- _What the exercise asks_: Return each line of the listing in which the word "echo" appears.

- _Extracted entries_:
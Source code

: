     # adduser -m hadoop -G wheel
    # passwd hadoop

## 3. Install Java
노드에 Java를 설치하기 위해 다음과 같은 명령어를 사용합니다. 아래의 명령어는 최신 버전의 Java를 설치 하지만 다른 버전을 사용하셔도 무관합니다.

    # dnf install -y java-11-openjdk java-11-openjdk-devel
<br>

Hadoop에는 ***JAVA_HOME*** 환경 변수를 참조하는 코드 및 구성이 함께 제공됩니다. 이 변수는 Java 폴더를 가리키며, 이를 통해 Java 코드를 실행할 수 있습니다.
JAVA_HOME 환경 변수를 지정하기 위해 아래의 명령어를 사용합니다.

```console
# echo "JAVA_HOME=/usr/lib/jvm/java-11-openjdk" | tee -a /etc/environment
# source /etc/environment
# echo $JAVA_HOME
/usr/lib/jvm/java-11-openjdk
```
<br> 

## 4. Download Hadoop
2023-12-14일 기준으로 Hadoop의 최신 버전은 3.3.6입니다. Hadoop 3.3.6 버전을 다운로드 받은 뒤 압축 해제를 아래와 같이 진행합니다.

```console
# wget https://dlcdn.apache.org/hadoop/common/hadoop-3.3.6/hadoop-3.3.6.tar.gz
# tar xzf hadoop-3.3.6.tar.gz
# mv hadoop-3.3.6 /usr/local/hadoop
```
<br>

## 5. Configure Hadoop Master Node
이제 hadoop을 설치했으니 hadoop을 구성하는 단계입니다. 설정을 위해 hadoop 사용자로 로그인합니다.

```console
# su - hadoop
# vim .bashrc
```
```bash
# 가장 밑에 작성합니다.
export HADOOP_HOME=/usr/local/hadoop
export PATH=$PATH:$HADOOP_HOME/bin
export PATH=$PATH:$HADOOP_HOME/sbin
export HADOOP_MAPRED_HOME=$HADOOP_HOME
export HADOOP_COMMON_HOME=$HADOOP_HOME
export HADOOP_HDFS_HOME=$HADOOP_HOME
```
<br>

- _Result for this exercise_:
# echo "JAVA_HOME=/usr/lib/jvm/java-11-openjdk" | tee -a /etc/environment
# echo $JAVA_HOME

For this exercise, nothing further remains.